Тем вечером я вышла к реке. Небо было окрашено в багряный, спокойный оттенок. Воздух звенел тишиной. Там, на камне у воды, сидела Мира. Ее плечи дрожали, она пыталась утереть слёзы, но они текли вновь. Я молча подошла, села рядом и обняла её. Она уткнулась в моё плечо и сдавленным голосом прошептала:
— Дарин умер... Мой брат... мой единственный близкий человек, Амонет... Он был всем для меня. Я не успела ему всего сказать... Я... я одна теперь...
Её голос дрожал, как струна на лютне, затронутая ветром. Она сжала мою руку, словно надеясь удержать хоть что-то живое.
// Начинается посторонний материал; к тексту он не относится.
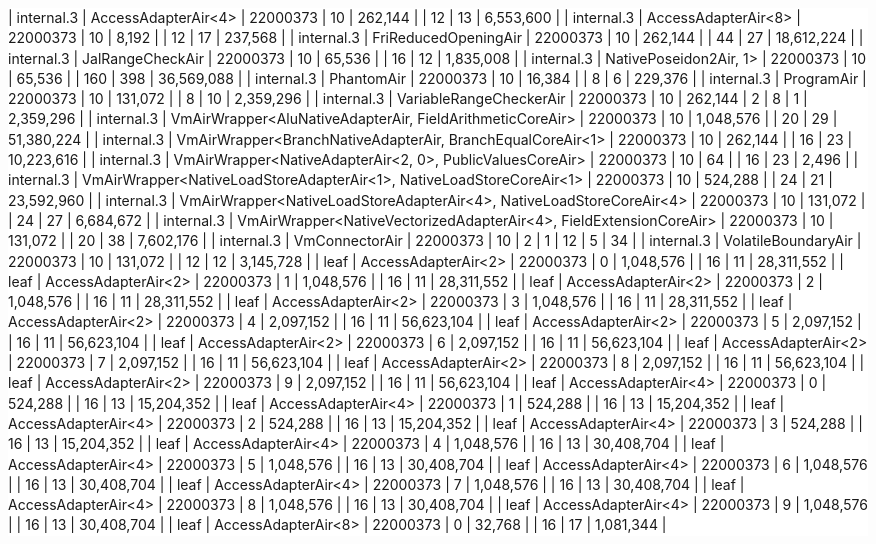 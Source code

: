 | internal.3 | AccessAdapterAir<4> | 22000373 | 10 | 262,144 |  | 12 | 13 | 6,553,600 | 
| internal.3 | AccessAdapterAir<8> | 22000373 | 10 | 8,192 |  | 12 | 17 | 237,568 | 
| internal.3 | FriReducedOpeningAir | 22000373 | 10 | 262,144 |  | 44 | 27 | 18,612,224 | 
| internal.3 | JalRangeCheckAir | 22000373 | 10 | 65,536 |  | 16 | 12 | 1,835,008 | 
| internal.3 | NativePoseidon2Air<BabyBearParameters>, 1> | 22000373 | 10 | 65,536 |  | 160 | 398 | 36,569,088 | 
| internal.3 | PhantomAir | 22000373 | 10 | 16,384 |  | 8 | 6 | 229,376 | 
| internal.3 | ProgramAir | 22000373 | 10 | 131,072 |  | 8 | 10 | 2,359,296 | 
| internal.3 | VariableRangeCheckerAir | 22000373 | 10 | 262,144 | 2 | 8 | 1 | 2,359,296 | 
| internal.3 | VmAirWrapper<AluNativeAdapterAir, FieldArithmeticCoreAir> | 22000373 | 10 | 1,048,576 |  | 20 | 29 | 51,380,224 | 
| internal.3 | VmAirWrapper<BranchNativeAdapterAir, BranchEqualCoreAir<1> | 22000373 | 10 | 262,144 |  | 16 | 23 | 10,223,616 | 
| internal.3 | VmAirWrapper<NativeAdapterAir<2, 0>, PublicValuesCoreAir> | 22000373 | 10 | 64 |  | 16 | 23 | 2,496 | 
| internal.3 | VmAirWrapper<NativeLoadStoreAdapterAir<1>, NativeLoadStoreCoreAir<1> | 22000373 | 10 | 524,288 |  | 24 | 21 | 23,592,960 | 
| internal.3 | VmAirWrapper<NativeLoadStoreAdapterAir<4>, NativeLoadStoreCoreAir<4> | 22000373 | 10 | 131,072 |  | 24 | 27 | 6,684,672 | 
| internal.3 | VmAirWrapper<NativeVectorizedAdapterAir<4>, FieldExtensionCoreAir> | 22000373 | 10 | 131,072 |  | 20 | 38 | 7,602,176 | 
| internal.3 | VmConnectorAir | 22000373 | 10 | 2 | 1 | 12 | 5 | 34 | 
| internal.3 | VolatileBoundaryAir | 22000373 | 10 | 131,072 |  | 12 | 12 | 3,145,728 | 
| leaf | AccessAdapterAir<2> | 22000373 | 0 | 1,048,576 |  | 16 | 11 | 28,311,552 | 
| leaf | AccessAdapterAir<2> | 22000373 | 1 | 1,048,576 |  | 16 | 11 | 28,311,552 | 
| leaf | AccessAdapterAir<2> | 22000373 | 2 | 1,048,576 |  | 16 | 11 | 28,311,552 | 
| leaf | AccessAdapterAir<2> | 22000373 | 3 | 1,048,576 |  | 16 | 11 | 28,311,552 | 
| leaf | AccessAdapterAir<2> | 22000373 | 4 | 2,097,152 |  | 16 | 11 | 56,623,104 | 
| leaf | AccessAdapterAir<2> | 22000373 | 5 | 2,097,152 |  | 16 | 11 | 56,623,104 | 
| leaf | AccessAdapterAir<2> | 22000373 | 6 | 2,097,152 |  | 16 | 11 | 56,623,104 | 
| leaf | AccessAdapterAir<2> | 22000373 | 7 | 2,097,152 |  | 16 | 11 | 56,623,104 | 
| leaf | AccessAdapterAir<2> | 22000373 | 8 | 2,097,152 |  | 16 | 11 | 56,623,104 | 
| leaf | AccessAdapterAir<2> | 22000373 | 9 | 2,097,152 |  | 16 | 11 | 56,623,104 | 
| leaf | AccessAdapterAir<4> | 22000373 | 0 | 524,288 |  | 16 | 13 | 15,204,352 | 
| leaf | AccessAdapterAir<4> | 22000373 | 1 | 524,288 |  | 16 | 13 | 15,204,352 | 
| leaf | AccessAdapterAir<4> | 22000373 | 2 | 524,288 |  | 16 | 13 | 15,204,352 | 
| leaf | AccessAdapterAir<4> | 22000373 | 3 | 524,288 |  | 16 | 13 | 15,204,352 | 
| leaf | AccessAdapterAir<4> | 22000373 | 4 | 1,048,576 |  | 16 | 13 | 30,408,704 | 
| leaf | AccessAdapterAir<4> | 22000373 | 5 | 1,048,576 |  | 16 | 13 | 30,408,704 | 
| leaf | AccessAdapterAir<4> | 22000373 | 6 | 1,048,576 |  | 16 | 13 | 30,408,704 | 
| leaf | AccessAdapterAir<4> | 22000373 | 7 | 1,048,576 |  | 16 | 13 | 30,408,704 | 
| leaf | AccessAdapterAir<4> | 22000373 | 8 | 1,048,576 |  | 16 | 13 | 30,408,704 | 
| leaf | AccessAdapterAir<4> | 22000373 | 9 | 1,048,576 |  | 16 | 13 | 30,408,704 | 
| leaf | AccessAdapterAir<8> | 22000373 | 0 | 32,768 |  | 16 | 17 | 1,081,344 |  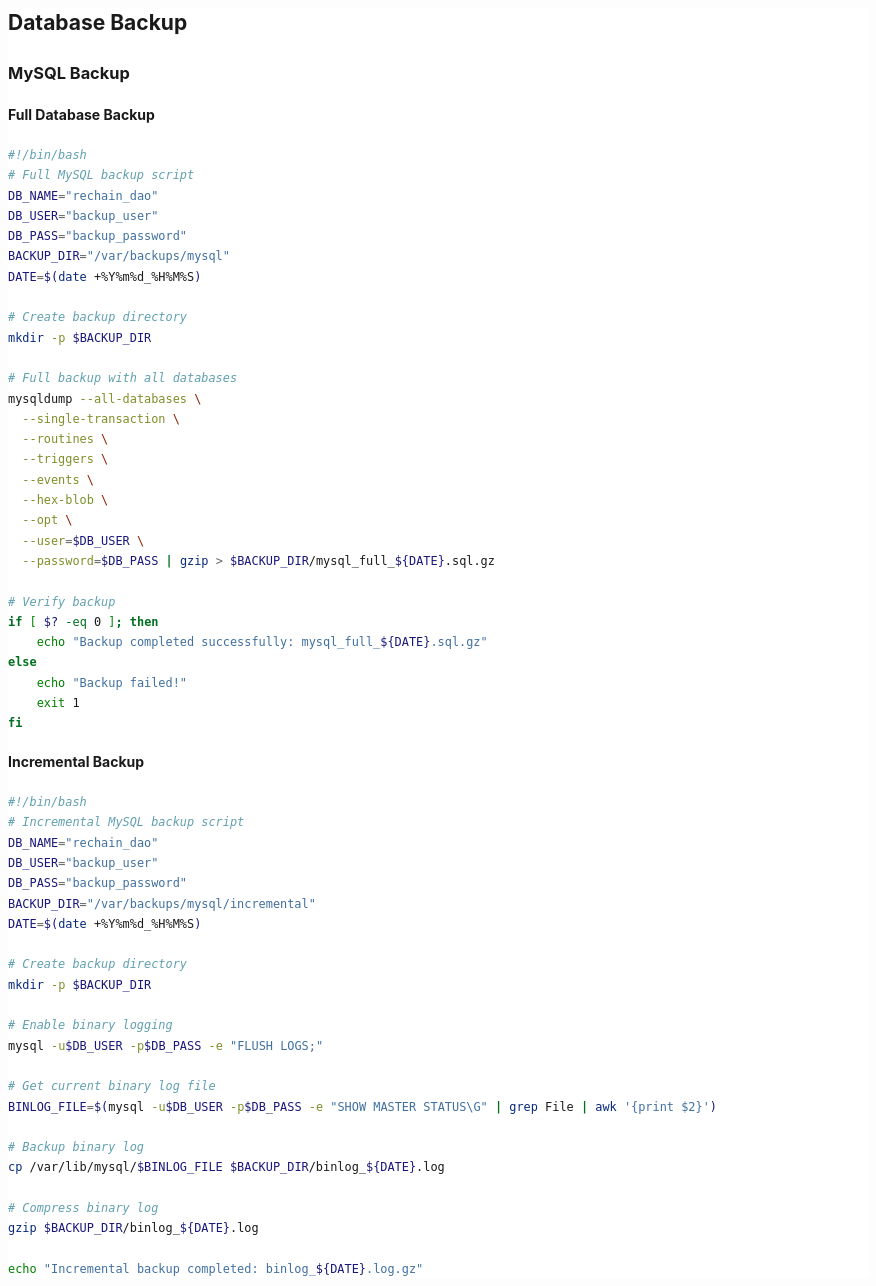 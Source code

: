 ## Database Backup

### MySQL Backup

#### Full Database Backup
```bash
#!/bin/bash
# Full MySQL backup script
DB_NAME="rechain_dao"
DB_USER="backup_user"
DB_PASS="backup_password"
BACKUP_DIR="/var/backups/mysql"
DATE=$(date +%Y%m%d_%H%M%S)

# Create backup directory
mkdir -p $BACKUP_DIR

# Full backup with all databases
mysqldump --all-databases \
  --single-transaction \
  --routines \
  --triggers \
  --events \
  --hex-blob \
  --opt \
  --user=$DB_USER \
  --password=$DB_PASS | gzip > $BACKUP_DIR/mysql_full_${DATE}.sql.gz

# Verify backup
if [ $? -eq 0 ]; then
    echo "Backup completed successfully: mysql_full_${DATE}.sql.gz"
else
    echo "Backup failed!"
    exit 1
fi
```

#### Incremental Backup
```bash
#!/bin/bash
# Incremental MySQL backup script
DB_NAME="rechain_dao"
DB_USER="backup_user"
DB_PASS="backup_password"
BACKUP_DIR="/var/backups/mysql/incremental"
DATE=$(date +%Y%m%d_%H%M%S)

# Create backup directory
mkdir -p $BACKUP_DIR

# Enable binary logging
mysql -u$DB_USER -p$DB_PASS -e "FLUSH LOGS;"

# Get current binary log file
BINLOG_FILE=$(mysql -u$DB_USER -p$DB_PASS -e "SHOW MASTER STATUS\G" | grep File | awk '{print $2}')

# Backup binary log
cp /var/lib/mysql/$BINLOG_FILE $BACKUP_DIR/binlog_${DATE}.log

# Compress binary log
gzip $BACKUP_DIR/binlog_${DATE}.log

echo "Incremental backup completed: binlog_${DATE}.log.gz"
```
— Когда мы были детьми, он уводил меня к берегу Хапи, — продолжала она шёпотом, — и рассказывал, что вода знает все тайны богов... Он говорил, что, если слушать внимательно, можно услышать голос самого Тота.
Мира вытерла слёзы тыльной стороной ладони, но они вновь скатились по её щекам.
— В знойные дни он носил меня на спине через поля, говорил, что я жрица, которую он должен защищать... даже когда сам был изранен после побоев. Он никогда не жаловался. Никогда.
Она ну мгновение замолчала, и в наступившей тишине плескалась только река.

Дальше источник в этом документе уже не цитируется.